Film étrange ! Autant dans la première partie les raccourcis, les ellipses, le mutisme, le primat accordé à la violence -dont le prologue serait la matrice - (ré)sonnent tel un uppercut autant le même mais vu sous un autre angle (le cinéaste adopte brutalement le point de vue de Jack, après avoir suivi Michael) sera beaucoup moins convaincant. (alors que le jeu des deux acteurs est magistral; on avait vu Barry Keoghan en père "immature" dans Bird )

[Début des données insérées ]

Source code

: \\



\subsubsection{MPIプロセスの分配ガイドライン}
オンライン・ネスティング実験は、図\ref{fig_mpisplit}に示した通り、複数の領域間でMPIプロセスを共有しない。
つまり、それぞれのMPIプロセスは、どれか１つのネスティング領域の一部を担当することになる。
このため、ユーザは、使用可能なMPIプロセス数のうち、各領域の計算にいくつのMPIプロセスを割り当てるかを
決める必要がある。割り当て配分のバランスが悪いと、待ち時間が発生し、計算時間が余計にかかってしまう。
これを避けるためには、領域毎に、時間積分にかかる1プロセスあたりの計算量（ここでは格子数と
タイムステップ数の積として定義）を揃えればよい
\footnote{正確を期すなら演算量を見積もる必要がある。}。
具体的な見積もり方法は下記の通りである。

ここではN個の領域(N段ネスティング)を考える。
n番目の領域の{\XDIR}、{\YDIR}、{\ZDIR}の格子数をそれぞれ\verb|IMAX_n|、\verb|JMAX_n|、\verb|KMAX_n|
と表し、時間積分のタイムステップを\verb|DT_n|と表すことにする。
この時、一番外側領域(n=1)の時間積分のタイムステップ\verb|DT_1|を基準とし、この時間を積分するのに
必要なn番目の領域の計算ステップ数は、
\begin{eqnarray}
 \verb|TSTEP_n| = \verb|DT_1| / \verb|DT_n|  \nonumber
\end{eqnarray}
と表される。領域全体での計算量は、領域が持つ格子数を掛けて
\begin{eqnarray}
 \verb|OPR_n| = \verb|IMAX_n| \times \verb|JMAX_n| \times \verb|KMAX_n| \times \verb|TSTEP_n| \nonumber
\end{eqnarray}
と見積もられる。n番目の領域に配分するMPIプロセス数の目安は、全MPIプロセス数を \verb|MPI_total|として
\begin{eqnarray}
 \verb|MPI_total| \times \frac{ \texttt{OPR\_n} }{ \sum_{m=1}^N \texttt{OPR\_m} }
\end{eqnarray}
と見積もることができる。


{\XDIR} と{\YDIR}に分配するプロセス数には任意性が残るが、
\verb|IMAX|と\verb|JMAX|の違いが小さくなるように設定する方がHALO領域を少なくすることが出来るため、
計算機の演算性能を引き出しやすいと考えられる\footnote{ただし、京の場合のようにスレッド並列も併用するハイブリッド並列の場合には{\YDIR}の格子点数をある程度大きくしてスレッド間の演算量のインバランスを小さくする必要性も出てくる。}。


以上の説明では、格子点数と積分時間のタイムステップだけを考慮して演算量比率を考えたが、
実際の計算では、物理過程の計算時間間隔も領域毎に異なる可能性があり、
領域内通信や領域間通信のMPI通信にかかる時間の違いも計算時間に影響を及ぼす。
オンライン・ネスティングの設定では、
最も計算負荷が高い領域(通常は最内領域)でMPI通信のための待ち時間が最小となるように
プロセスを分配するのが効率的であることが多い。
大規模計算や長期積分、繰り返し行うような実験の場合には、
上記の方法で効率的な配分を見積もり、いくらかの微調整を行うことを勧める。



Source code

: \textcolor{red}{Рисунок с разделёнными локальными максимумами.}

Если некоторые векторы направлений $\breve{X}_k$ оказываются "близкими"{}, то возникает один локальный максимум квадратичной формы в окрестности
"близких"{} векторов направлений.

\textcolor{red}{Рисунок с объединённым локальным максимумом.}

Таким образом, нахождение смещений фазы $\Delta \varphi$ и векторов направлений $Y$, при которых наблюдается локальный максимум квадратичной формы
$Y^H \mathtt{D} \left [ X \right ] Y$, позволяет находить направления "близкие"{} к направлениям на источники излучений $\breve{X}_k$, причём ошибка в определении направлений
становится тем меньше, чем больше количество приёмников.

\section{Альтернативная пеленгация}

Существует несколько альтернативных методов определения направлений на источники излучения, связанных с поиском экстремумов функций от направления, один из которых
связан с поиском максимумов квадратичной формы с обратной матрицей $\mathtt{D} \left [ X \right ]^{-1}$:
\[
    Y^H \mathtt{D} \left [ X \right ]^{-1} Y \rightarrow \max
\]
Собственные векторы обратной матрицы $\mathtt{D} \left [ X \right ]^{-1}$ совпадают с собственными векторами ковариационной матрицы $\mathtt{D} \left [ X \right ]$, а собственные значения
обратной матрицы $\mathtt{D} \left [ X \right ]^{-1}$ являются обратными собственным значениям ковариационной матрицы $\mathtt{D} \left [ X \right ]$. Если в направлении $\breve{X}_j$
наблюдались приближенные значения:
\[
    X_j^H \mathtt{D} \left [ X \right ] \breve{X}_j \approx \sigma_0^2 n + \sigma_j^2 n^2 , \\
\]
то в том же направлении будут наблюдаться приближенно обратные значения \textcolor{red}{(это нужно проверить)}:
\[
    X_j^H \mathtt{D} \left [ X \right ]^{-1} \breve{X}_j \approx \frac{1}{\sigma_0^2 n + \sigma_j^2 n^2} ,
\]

Reprenons. Un prologue au rythme époustouflant, à la violence contenue qui ira s’amplifiant après la déclaration de la mère « je quitte ton père» « ralentis Michael » et l’embardée mortelle ; le chauffeur que la caméra n’aura pas montré (à l’arrière se trouvait sa petite amie … ) vient de tuer sa mère. Musique percussions. Ellipse
Michael x années plus tard… Toujours rongé par la culpabilité il s’est enfermé dans un silence de plomb ; il accomplit, servile, les desiderata de son père handicapé qui éructe son autoritarisme. La caméra le suit dans ses courses, dans ses hoquets, ses indécisions ou au contraire dans ses vengeances terribles. Victime et bourreau. Et les contrastes entre les vastes étendues de la campagne irlandaise et les intérieurs, les oppositions graduées du diurne et du nocturne, les effets de lumière, le bruitage (qui assimile la voix "humaine" aux lamentations d’animaux agonisants) les querelles (paroles comminatoires gestes belliqueux, vindicatifs) avec le voisin Gary (père de Jack et mari de Caroline) tout dans cette première partie est traité avec maestria
Adoptant dans un second temps le point de vue de Jack (les similitudes avec Michael sont patentes, attachement à la mère, virilité et virilisme, silence et douleur des non-dits, violence comme seul moyen d’expression, etc..) reprenant le récit à ses débuts, le réalisateur semble accumuler des clichés (jusqu’à celui de Saint Christophe portant le Christ …Mickaël portant son ennemi Jack blessé) ce qui, hélas, loin d’épaissir la narration la dessert, en la délestant de son poids de thriller dramatique et comble de l’ironie le troisième et dernier mouvement (sorte d’épilogue mais sans authentique résolution malgré la triple répétition en forme d’aveu « je suis désolé ») est lui-même entaché (sens figuré) par le symbole de cette main ensanglantée qui aura laissé son empreinte rouge sur le blanc du mur…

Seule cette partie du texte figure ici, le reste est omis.